▶ **THE PROBLEM**:
Could you restate every entry word for word, leaving the pictures out?

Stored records
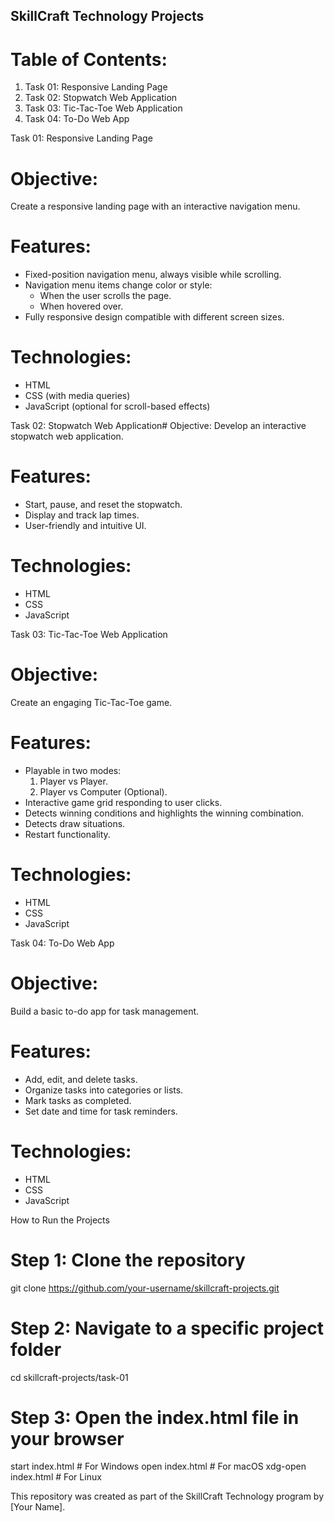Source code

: 

## SkillCraft Technology Projects

# Table of Contents:
1. Task 01: Responsive Landing Page
2. Task 02: Stopwatch Web Application
3. Task 03: Tic-Tac-Toe Web Application
4. Task 04: To-Do Web App




Task 01: Responsive Landing Page
# Objective:
Create a responsive landing page with an interactive navigation menu.

# Features:
- Fixed-position navigation menu, always visible while scrolling.
- Navigation menu items change color or style:
  - When the user scrolls the page.
  - When hovered over.
- Fully responsive design compatible with different screen sizes.

# Technologies:
- HTML
- CSS (with media queries)
- JavaScript (optional for scroll-based effects)



Task 02: Stopwatch Web Application# Objective:
Develop an interactive stopwatch web application.

# Features:
- Start, pause, and reset the stopwatch.
- Display and track lap times.
- User-friendly and intuitive UI.

# Technologies:
- HTML
- CSS
- JavaScript



Task 03: Tic-Tac-Toe Web Application
# Objective:
Create an engaging Tic-Tac-Toe game.

# Features:
- Playable in two modes:
  1. Player vs Player.
  2. Player vs Computer (Optional).
- Interactive game grid responding to user clicks.
- Detects winning conditions and highlights the winning combination.
- Detects draw situations.
- Restart functionality.

# Technologies:
- HTML
- CSS
- JavaScript



Task 04: To-Do Web App
# Objective:
Build a basic to-do app for task management.

# Features:
- Add, edit, and delete tasks.
- Organize tasks into categories or lists.
- Mark tasks as completed.
- Set date and time for task reminders.

# Technologies:
- HTML
- CSS
- JavaScript


How to Run the Projects
# Step 1: Clone the repository
git clone https://github.com/your-username/skillcraft-projects.git

# Step 2: Navigate to a specific project folder
cd skillcraft-projects/task-01

# Step 3: Open the index.html file in your browser
start index.html   # For Windows
open index.html    # For macOS
xdg-open index.html # For Linux




This repository was created as part of the SkillCraft Technology program by [Your Name].

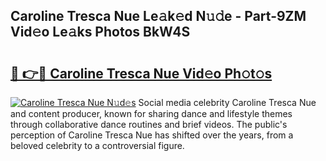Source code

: ## Caroline Tresca Nue Le𝚊k𝚎d N𝚞𝚍e - Part-9ZM Vid𝚎o Le𝚊ks Photos BkW4S

# <h2><a href="http://fb8bd5.evod.top/?m=Caroline+Tresca+Nue">🔗 👉🔴 Caroline Tresca Nue Vid𝚎o Ph𝚘t𝚘s</a></h2>

[![Caroline Tresca Nue N𝚞d𝚎s](https://i.imgur.com/8V9OHl7.gif)](http://fb8bd5.evod.top/?m=Caroline+Tresca+Nue)
Social media celebrity Caroline Tresca Nue and content producer, known for sharing dance and lifestyle themes through collaborative dance routines and brief videos. The public's perception of Caroline Tresca Nue has shifted over the years, from a beloved celebrity to a controversial figure. 
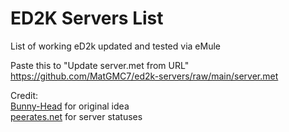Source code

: # ED2K Servers List

List of working eD2k updated and tested via eMule

Paste this to "Update server.met from URL"
https://github.com/MatGMC7/ed2k-servers/raw/main/server.met

Credit:<br>
[Bunny-Head](https://github.com/Bunny-Head) for original idea<br>
[peerates.net](https://edk.peerates.net/en/) for server statuses
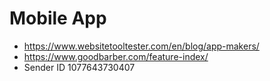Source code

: # Mobile App
 * https://www.websitetooltester.com/en/blog/app-makers/
 * https://www.goodbarber.com/feature-index/
* Sender ID 1077643730407
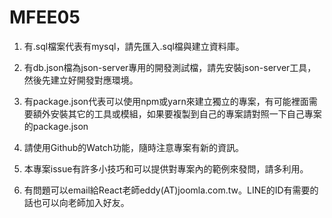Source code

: # MFEE05

1. 有.sql檔案代表有mysql，請先匯入.sql檔與建立資料庫。

2. 有db.json檔為json-server專用的開發測試檔，請先安裝json-server工具，然後先建立好開發對應環境。

3. 有package.json代表可以使用npm或yarn來建立獨立的專案，有可能裡面需要額外安裝其它的工具或模組，如果要複製到自己的專案請對照一下自己專案的package.json

4. 請使用Github的Watch功能，隨時注意專案有新的資訊。

5. 本專案issue有許多小技巧和可以提供對專案內的範例來發問，請多利用。

6. 有問題可以email給React老師eddy(AT)joomla.com.tw。LINE的ID有需要的話也可以向老師加入好友。
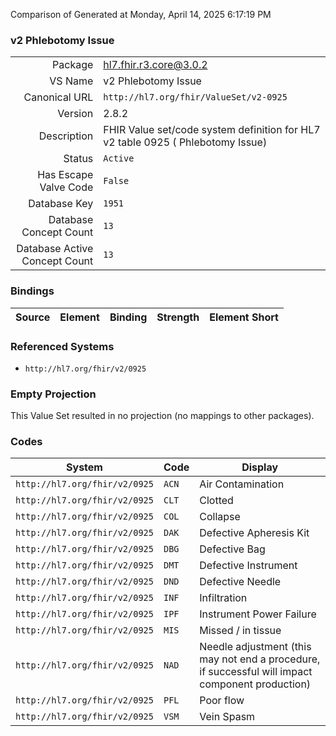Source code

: Comparison of 
Generated at Monday, April 14, 2025 6:17:19 PM

### v2 Phlebotomy Issue

|      |     |
| ---: | --- |
| Package | hl7.fhir.r3.core@3.0.2 |
| VS Name | v2 Phlebotomy Issue |
| Canonical URL | `http://hl7.org/fhir/ValueSet/v2-0925` |
| Version | 2.8.2 |
| Description | FHIR Value set/code system definition for HL7 v2 table 0925 ( Phlebotomy Issue) |
| Status | `Active` |
| Has Escape Valve Code | `False` |
| Database Key | `1951` |
| Database Concept Count | `13` |
| Database Active Concept Count | `13` |
### Bindings

| Source | Element | Binding | Strength | Element Short |
| ------ | ------- | ------- | -------- | ------------- |

### Referenced Systems

* `http://hl7.org/fhir/v2/0925`
### Empty Projection

This Value Set resulted in no projection (no mappings to other packages).

### Codes

| System | Code | Display |
| ------ | ---- | ------- |
| `http://hl7.org/fhir/v2/0925` | `ACN` | Air Contamination |
| `http://hl7.org/fhir/v2/0925` | `CLT` | Clotted |
| `http://hl7.org/fhir/v2/0925` | `COL` | Collapse |
| `http://hl7.org/fhir/v2/0925` | `DAK` | Defective Apheresis Kit |
| `http://hl7.org/fhir/v2/0925` | `DBG` | Defective Bag |
| `http://hl7.org/fhir/v2/0925` | `DMT` | Defective Instrument |
| `http://hl7.org/fhir/v2/0925` | `DND` | Defective Needle |
| `http://hl7.org/fhir/v2/0925` | `INF` | Infiltration |
| `http://hl7.org/fhir/v2/0925` | `IPF` | Instrument Power Failure |
| `http://hl7.org/fhir/v2/0925` | `MIS` | Missed / in tissue |
| `http://hl7.org/fhir/v2/0925` | `NAD` | Needle adjustment (this may not end a procedure, if successful will impact component production) |
| `http://hl7.org/fhir/v2/0925` | `PFL` | Poor flow |
| `http://hl7.org/fhir/v2/0925` | `VSM` | Vein Spasm |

▶ **OUTPUT OF THE TASK**:
Source code

: 

## SkillCraft Technology Projects

# Table of Contents:
1. Task 01: Responsive Landing Page
2. Task 02: Stopwatch Web Application
3. Task 03: Tic-Tac-Toe Web Application
4. Task 04: To-Do Web App




Task 01: Responsive Landing Page
# Objective:
Create a responsive landing page with an interactive navigation menu.

# Features:
- Fixed-position navigation menu, always visible while scrolling.
- Navigation menu items change color or style:
  - When the user scrolls the page.
  - When hovered over.
- Fully responsive design compatible with different screen sizes.

# Technologies:
- HTML
- CSS (with media queries)
- JavaScript (optional for scroll-based effects)



Task 02: Stopwatch Web Application# Objective:
Develop an interactive stopwatch web application.

# Features:
- Start, pause, and reset the stopwatch.
- Display and track lap times.
- User-friendly and intuitive UI.

# Technologies:
- HTML
- CSS
- JavaScript



Task 03: Tic-Tac-Toe Web Application
# Objective:
Create an engaging Tic-Tac-Toe game.

# Features:
- Playable in two modes:
  1. Player vs Player.
  2. Player vs Computer (Optional).
- Interactive game grid responding to user clicks.
- Detects winning conditions and highlights the winning combination.
- Detects draw situations.
- Restart functionality.

# Technologies:
- HTML
- CSS
- JavaScript



Task 04: To-Do Web App
# Objective:
Build a basic to-do app for task management.

# Features:
- Add, edit, and delete tasks.
- Organize tasks into categories or lists.
- Mark tasks as completed.
- Set date and time for task reminders.

# Technologies:
- HTML
- CSS
- JavaScript


How to Run the Projects
# Step 1: Clone the repository
git clone https://github.com/your-username/skillcraft-projects.git

# Step 2: Navigate to a specific project folder
cd skillcraft-projects/task-01

# Step 3: Open the index.html file in your browser
start index.html   # For Windows
open index.html    # For macOS
xdg-open index.html # For Linux




This repository was created as part of the SkillCraft Technology program by [Your Name].

Source code

: ## Caroline Tresca Nue Le𝚊k𝚎d N𝚞𝚍e - Part-9ZM Vid𝚎o Le𝚊ks Photos BkW4S

# <h2><a href="http://fb8bd5.evod.top/?m=Caroline+Tresca+Nue">🔗 👉🔴 Caroline Tresca Nue Vid𝚎o Ph𝚘t𝚘s</a></h2>

[![Caroline Tresca Nue N𝚞d𝚎s](https://i.imgur.com/8V9OHl7.gif)](http://fb8bd5.evod.top/?m=Caroline+Tresca+Nue)
Social media celebrity Caroline Tresca Nue and content producer, known for sharing dance and lifestyle themes through collaborative dance routines and brief videos. The public's perception of Caroline Tresca Nue has shifted over the years, from a beloved celebrity to a controversial figure. 
Source code

: # ED2K Servers List

List of working eD2k updated and tested via eMule

Paste this to "Update server.met from URL"
https://github.com/MatGMC7/ed2k-servers/raw/main/server.met

Credit:<br>
[Bunny-Head](https://github.com/Bunny-Head) for original idea<br>
[peerates.net](https://edk.peerates.net/en/) for server statuses
Source code

: # Mobile App
 * https://www.websitetooltester.com/en/blog/app-makers/
 * https://www.goodbarber.com/feature-index/
* Sender ID 1077643730407
Source code

: # MFEE05

1. 有.sql檔案代表有mysql，請先匯入.sql檔與建立資料庫。

2. 有db.json檔為json-server專用的開發測試檔，請先安裝json-server工具，然後先建立好開發對應環境。

3. 有package.json代表可以使用npm或yarn來建立獨立的專案，有可能裡面需要額外安裝其它的工具或模組，如果要複製到自己的專案請對照一下自己專案的package.json

4. 請使用Github的Watch功能，隨時注意專案有新的資訊。

5. 本專案issue有許多小技巧和可以提供對專案內的範例來發問，請多利用。

6. 有問題可以email給React老師eddy(AT)joomla.com.tw。LINE的ID有需要的話也可以向老師加入好友。
Source code

: Comparison of 
Generated at Monday, April 14, 2025 6:17:19 PM

### v2 Phlebotomy Issue

|      |     |
| ---: | --- |
| Package | hl7.fhir.r3.core@3.0.2 |
| VS Name | v2 Phlebotomy Issue |
| Canonical URL | `http://hl7.org/fhir/ValueSet/v2-0925` |
| Version | 2.8.2 |
| Description | FHIR Value set/code system definition for HL7 v2 table 0925 ( Phlebotomy Issue) |
| Status | `Active` |
| Has Escape Valve Code | `False` |
| Database Key | `1951` |
| Database Concept Count | `13` |
| Database Active Concept Count | `13` |
### Bindings

| Source | Element | Binding | Strength | Element Short |
| ------ | ------- | ------- | -------- | ------------- |

### Referenced Systems

* `http://hl7.org/fhir/v2/0925`
### Empty Projection

This Value Set resulted in no projection (no mappings to other packages).

### Codes

| System | Code | Display |
| ------ | ---- | ------- |
| `http://hl7.org/fhir/v2/0925` | `ACN` | Air Contamination |
| `http://hl7.org/fhir/v2/0925` | `CLT` | Clotted |
| `http://hl7.org/fhir/v2/0925` | `COL` | Collapse |
| `http://hl7.org/fhir/v2/0925` | `DAK` | Defective Apheresis Kit |
| `http://hl7.org/fhir/v2/0925` | `DBG` | Defective Bag |
| `http://hl7.org/fhir/v2/0925` | `DMT` | Defective Instrument |
| `http://hl7.org/fhir/v2/0925` | `DND` | Defective Needle |
| `http://hl7.org/fhir/v2/0925` | `INF` | Infiltration |
| `http://hl7.org/fhir/v2/0925` | `IPF` | Instrument Power Failure |
| `http://hl7.org/fhir/v2/0925` | `MIS` | Missed / in tissue |
| `http://hl7.org/fhir/v2/0925` | `NAD` | Needle adjustment (this may not end a procedure, if successful will impact component production) |
| `http://hl7.org/fhir/v2/0925` | `PFL` | Poor flow |
| `http://hl7.org/fhir/v2/0925` | `VSM` | Vein Spasm |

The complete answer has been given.